Thanks to G for the historical sales data:

  • June 1997: 1,817
  • June 1998:  2,214
  • June 1999:  2,435
  • June 2000: 2,513
  • June 2001: 2,451
  • June 2002: 2,590
  • June 2003: 2,891
  • June 2004: 3,752
  • June 2005: 3,850
  • June 2006: 3,557
  • June 2007: 3,127
  • June 2008: 2282
  • June 2009: 1981
  • June 2010: 2526 (tax credit sales)
  • June 2011: 1841
  • June 2012: 2246
  • June 2013: 2729
  • June 2014: 2846
  • June 2015: 3202
  • June 2016: 3321
  • June 2017: 3380
  • June 2018: 3087

Here is the monthly median price data:

  • June 2008: $309,945
  • June 2009: $242,050
  • June 2010: $234,250
  • June 2011: $207,000
  • June 2012: $216,700
  • June 2013: $254,900
  • June 2014: $275,000
  • June 2015: $288,250
  • June 2016: $299,900
  • June 2017: $306,750
  • June 2018: $312,750

“The spring market has carried its upwards climb into summer with median sales price hitting a five-year high,” said Rebecca Thomson, president of the Chicago Association of REALTORS® and principal of Thomson Real Estate Group.

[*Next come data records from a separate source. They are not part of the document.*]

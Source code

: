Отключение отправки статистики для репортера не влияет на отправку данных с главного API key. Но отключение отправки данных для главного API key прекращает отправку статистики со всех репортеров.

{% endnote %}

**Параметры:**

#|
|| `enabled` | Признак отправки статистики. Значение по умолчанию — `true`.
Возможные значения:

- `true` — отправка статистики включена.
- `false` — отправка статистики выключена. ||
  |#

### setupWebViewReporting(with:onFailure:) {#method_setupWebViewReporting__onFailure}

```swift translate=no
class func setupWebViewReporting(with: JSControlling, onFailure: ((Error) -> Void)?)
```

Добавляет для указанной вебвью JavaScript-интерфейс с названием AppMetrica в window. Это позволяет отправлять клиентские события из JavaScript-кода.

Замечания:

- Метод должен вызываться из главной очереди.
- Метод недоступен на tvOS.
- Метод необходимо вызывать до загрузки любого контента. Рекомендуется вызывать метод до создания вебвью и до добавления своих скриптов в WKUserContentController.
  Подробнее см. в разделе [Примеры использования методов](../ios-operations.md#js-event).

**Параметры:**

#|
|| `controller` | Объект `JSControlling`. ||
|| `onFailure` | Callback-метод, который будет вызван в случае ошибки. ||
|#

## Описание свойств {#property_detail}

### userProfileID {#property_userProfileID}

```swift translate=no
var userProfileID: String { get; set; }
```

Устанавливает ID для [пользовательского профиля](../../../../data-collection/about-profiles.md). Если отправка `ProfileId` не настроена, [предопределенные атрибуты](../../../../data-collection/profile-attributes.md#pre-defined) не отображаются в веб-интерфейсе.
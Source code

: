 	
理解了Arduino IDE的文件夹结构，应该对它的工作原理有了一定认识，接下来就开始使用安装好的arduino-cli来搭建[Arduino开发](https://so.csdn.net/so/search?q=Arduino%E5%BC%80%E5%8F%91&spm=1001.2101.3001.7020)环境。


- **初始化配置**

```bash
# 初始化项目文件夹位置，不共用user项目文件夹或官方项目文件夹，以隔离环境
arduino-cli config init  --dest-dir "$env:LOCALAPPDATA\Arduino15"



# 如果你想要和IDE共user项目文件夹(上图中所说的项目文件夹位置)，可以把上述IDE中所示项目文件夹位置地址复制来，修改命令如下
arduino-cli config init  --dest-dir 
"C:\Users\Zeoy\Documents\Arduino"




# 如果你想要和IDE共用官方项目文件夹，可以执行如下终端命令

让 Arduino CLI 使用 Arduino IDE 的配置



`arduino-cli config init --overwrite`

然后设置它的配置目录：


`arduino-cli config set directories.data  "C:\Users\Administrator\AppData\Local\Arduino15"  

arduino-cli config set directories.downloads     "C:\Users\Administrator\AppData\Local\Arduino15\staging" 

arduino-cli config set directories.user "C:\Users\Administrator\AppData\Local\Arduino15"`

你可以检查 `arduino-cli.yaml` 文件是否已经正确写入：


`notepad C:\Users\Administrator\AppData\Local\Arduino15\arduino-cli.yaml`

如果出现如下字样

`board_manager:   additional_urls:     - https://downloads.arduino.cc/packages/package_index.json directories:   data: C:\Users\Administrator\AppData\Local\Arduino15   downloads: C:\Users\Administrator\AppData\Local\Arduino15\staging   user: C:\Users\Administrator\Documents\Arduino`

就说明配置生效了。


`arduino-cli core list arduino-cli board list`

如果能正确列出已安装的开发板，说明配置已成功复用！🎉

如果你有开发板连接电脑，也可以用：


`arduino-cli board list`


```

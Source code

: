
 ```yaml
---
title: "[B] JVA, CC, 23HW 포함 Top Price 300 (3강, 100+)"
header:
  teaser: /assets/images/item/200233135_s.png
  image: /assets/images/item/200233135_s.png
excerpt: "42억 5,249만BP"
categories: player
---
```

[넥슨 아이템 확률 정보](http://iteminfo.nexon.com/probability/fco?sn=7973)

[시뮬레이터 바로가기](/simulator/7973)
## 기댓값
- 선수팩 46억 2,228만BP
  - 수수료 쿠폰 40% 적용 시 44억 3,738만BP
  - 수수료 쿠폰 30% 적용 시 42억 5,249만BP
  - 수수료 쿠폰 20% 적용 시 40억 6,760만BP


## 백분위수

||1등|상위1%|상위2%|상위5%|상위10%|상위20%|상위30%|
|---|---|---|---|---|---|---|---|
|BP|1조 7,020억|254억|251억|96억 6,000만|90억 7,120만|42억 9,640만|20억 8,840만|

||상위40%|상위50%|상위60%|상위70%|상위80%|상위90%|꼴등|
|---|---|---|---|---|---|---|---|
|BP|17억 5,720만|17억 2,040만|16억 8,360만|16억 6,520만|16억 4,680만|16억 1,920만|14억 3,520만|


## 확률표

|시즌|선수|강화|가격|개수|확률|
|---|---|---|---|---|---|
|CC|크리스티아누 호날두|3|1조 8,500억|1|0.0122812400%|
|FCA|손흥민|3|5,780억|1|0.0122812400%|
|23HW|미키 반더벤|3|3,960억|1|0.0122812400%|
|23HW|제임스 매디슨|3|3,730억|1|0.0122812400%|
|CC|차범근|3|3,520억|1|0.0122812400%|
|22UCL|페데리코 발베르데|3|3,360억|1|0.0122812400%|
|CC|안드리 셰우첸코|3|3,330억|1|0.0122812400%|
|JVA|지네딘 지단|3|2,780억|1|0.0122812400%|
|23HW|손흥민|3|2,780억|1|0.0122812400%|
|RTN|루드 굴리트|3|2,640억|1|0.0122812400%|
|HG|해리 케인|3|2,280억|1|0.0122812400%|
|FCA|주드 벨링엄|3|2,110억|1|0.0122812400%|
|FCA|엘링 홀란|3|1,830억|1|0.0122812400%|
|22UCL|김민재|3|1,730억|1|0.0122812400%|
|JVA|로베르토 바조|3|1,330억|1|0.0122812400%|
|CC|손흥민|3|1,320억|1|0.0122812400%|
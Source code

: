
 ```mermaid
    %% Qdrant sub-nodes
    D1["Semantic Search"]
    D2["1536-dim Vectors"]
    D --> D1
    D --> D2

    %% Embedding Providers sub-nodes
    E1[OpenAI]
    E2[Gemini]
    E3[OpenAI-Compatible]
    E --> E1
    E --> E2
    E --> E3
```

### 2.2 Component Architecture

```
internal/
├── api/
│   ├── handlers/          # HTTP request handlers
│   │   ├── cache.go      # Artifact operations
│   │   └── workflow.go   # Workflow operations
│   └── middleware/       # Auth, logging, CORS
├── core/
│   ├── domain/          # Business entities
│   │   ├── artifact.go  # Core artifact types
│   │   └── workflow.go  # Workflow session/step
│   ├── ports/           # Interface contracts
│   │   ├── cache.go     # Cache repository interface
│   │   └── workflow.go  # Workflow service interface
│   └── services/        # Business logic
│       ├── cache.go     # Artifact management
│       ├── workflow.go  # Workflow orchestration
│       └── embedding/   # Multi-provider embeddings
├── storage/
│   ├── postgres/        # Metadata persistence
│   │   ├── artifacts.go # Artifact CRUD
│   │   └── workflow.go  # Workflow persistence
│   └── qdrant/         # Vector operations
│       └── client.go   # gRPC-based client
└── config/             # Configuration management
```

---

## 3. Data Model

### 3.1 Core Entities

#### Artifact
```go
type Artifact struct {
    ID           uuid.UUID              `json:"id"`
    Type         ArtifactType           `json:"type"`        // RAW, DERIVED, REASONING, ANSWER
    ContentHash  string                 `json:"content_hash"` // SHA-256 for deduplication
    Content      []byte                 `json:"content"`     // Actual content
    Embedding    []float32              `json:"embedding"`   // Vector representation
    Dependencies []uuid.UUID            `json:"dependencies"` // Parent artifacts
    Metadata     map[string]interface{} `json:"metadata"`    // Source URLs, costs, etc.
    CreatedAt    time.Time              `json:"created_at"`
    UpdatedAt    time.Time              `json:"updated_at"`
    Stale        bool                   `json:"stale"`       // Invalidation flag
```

“The increasingly limited inventory makes for a competitive market with faster sales and increasing prices. Buyers are entering a competitive market where turn-key homes are in high demand. Sellers need to stage and price strategically as the overall number of closed sales continues to shrink.”

The average 30-year mortgage rate was stable at 4.57% down slightly from the average of 4.6% in May. It was still considerably higher than the 30-year average of 3.9% in June 2017.

“Compared to the same month last year, prices continued to move upward but sales declined,” said Geoffrey J.D. Hewings, director of the Regional Economics Applications Laboratory (REAL) at the University of Illinois.

“However, there appears to be increasing sentiment that supply shortages are dampening market activity. The Fannie Mae Home Purchase Sentiment Index fell after reaching new highs, reflecting consumer uncertainty about income growth and the economy in light of potential trade wars.”

Statewide inventory fell 6.7% to 58,133 from 62,309.

The statewide selling average fell to 44 days from 49 days in June 2017.

A year ago, the IAR was attributing June’s slow sales to tight inventory. But inventory is even tighter just 12 months later.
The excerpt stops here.